Task to carry out »
Word for word, transcribe the data below from the line with "---> fb4bb0d89941" to the line with "Successfully tagged kuvivek/users-mysql:latest", keeping both of those lines.

Task material »

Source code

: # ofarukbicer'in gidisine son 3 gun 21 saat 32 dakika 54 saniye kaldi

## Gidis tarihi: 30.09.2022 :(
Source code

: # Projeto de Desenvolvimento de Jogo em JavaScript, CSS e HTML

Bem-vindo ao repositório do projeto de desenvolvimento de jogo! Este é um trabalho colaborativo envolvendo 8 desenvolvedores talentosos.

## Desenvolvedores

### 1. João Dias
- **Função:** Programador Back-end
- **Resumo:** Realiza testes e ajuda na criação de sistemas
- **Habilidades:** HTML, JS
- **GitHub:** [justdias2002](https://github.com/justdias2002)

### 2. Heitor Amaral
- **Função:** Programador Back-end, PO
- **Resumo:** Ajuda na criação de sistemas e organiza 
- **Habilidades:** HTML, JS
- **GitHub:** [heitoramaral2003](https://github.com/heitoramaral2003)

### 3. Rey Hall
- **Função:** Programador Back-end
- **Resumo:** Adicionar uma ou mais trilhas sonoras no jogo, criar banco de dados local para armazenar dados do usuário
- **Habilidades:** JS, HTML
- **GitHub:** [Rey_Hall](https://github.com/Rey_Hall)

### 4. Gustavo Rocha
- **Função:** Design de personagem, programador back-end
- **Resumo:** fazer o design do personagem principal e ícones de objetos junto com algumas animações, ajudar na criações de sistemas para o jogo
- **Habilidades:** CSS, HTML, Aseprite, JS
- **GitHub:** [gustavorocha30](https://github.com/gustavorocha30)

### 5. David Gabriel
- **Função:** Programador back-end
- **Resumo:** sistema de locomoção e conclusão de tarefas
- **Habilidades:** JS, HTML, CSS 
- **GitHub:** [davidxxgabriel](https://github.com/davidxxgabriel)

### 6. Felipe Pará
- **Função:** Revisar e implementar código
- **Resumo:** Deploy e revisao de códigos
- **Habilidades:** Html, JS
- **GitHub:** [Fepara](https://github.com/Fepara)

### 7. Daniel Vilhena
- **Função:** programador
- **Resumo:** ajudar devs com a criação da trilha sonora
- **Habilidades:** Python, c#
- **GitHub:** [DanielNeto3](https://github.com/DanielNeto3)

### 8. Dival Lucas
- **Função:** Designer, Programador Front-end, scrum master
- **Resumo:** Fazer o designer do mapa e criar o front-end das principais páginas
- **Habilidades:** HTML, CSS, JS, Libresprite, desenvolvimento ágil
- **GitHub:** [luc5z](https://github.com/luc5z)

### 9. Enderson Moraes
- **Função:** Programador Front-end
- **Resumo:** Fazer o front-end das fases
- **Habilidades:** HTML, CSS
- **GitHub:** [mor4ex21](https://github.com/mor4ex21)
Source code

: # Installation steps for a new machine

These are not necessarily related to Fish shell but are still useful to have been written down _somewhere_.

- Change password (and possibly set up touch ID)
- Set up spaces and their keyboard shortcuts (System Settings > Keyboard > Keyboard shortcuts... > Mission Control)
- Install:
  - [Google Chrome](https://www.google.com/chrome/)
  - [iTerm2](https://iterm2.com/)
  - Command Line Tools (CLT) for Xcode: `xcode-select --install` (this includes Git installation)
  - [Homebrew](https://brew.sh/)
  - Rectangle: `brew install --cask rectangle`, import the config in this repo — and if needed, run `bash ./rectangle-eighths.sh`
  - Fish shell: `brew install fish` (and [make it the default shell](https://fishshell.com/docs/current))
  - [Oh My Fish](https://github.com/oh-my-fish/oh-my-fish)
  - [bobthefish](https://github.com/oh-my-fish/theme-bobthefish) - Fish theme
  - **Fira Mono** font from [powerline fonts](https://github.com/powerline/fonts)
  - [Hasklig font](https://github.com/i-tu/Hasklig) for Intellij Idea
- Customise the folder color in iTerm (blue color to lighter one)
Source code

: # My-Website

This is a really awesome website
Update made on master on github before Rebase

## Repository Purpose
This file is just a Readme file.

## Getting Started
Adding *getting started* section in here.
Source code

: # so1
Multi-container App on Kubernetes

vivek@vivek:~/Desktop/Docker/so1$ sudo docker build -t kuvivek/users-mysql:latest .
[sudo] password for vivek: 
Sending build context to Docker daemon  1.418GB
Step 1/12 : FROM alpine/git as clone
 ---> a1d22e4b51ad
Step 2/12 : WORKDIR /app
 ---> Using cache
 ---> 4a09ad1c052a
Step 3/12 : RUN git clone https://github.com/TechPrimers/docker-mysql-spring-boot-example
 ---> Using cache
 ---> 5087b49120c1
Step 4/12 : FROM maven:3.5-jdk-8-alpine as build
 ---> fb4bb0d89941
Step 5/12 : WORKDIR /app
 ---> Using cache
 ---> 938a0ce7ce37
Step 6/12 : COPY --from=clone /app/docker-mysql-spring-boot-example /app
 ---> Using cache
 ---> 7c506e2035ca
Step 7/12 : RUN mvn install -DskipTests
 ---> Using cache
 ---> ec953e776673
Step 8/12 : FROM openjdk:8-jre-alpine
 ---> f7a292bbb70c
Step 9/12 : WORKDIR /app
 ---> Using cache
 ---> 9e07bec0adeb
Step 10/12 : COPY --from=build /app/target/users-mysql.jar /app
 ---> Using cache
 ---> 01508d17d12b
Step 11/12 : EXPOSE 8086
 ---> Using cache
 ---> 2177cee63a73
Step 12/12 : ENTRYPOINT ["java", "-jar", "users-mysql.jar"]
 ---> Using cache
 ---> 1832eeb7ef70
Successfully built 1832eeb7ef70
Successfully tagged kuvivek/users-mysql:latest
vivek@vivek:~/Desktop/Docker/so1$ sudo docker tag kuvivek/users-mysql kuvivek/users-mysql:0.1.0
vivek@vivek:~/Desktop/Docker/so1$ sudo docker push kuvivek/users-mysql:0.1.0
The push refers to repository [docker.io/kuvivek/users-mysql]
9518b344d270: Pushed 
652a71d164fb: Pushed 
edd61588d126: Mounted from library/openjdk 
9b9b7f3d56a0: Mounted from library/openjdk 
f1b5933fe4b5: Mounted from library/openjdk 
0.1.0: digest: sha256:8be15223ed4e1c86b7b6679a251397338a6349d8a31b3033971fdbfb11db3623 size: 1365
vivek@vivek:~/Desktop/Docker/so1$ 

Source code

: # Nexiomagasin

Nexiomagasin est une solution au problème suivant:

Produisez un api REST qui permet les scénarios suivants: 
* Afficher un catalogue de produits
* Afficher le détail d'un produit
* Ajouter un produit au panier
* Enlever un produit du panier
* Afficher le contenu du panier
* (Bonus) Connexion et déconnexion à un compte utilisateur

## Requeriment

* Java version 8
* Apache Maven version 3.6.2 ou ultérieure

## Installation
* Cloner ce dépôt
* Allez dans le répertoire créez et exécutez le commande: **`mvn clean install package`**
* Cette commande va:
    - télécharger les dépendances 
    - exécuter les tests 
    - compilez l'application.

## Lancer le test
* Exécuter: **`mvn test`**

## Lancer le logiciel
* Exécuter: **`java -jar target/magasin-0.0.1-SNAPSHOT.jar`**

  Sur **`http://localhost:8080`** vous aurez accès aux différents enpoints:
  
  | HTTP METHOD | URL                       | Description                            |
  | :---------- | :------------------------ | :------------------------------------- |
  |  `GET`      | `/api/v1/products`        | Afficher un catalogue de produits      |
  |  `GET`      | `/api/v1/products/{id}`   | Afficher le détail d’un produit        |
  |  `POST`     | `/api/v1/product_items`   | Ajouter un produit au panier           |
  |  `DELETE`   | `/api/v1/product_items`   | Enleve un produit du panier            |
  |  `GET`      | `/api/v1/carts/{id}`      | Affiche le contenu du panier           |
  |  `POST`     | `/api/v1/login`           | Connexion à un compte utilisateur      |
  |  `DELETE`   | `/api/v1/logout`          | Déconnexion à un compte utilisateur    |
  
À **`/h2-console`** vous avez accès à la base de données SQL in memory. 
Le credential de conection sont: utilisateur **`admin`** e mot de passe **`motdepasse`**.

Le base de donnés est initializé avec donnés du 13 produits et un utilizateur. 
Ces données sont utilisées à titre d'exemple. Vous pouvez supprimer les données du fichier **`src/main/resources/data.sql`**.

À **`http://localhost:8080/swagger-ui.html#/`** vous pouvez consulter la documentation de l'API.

Answer area »
 ---> fb4bb0d89941
Step 5/12 : WORKDIR /app
 ---> Using cache
 ---> 938a0ce7ce37
Step 6/12 : COPY --from=clone /app/docker-mysql-spring-boot-example /app
 ---> Using cache
 ---> 7c506e2035ca
Step 7/12 : RUN mvn install -DskipTests
 ---> Using cache
 ---> ec953e776673
Step 8/12 : FROM openjdk:8-jre-alpine
 ---> f7a292bbb70c
Step 9/12 : WORKDIR /app
 ---> Using cache
 ---> 9e07bec0adeb
Step 10/12 : COPY --from=build /app/target/users-mysql.jar /app
 ---> Using cache
 ---> 01508d17d12b
Step 11/12 : EXPOSE 8086
 ---> Using cache
 ---> 2177cee63a73
Step 12/12 : ENTRYPOINT ["java", "-jar", "users-mysql.jar"]
 ---> Using cache
 ---> 1832eeb7ef70
Successfully built 1832eeb7ef70
Successfully tagged kuvivek/users-mysql:latest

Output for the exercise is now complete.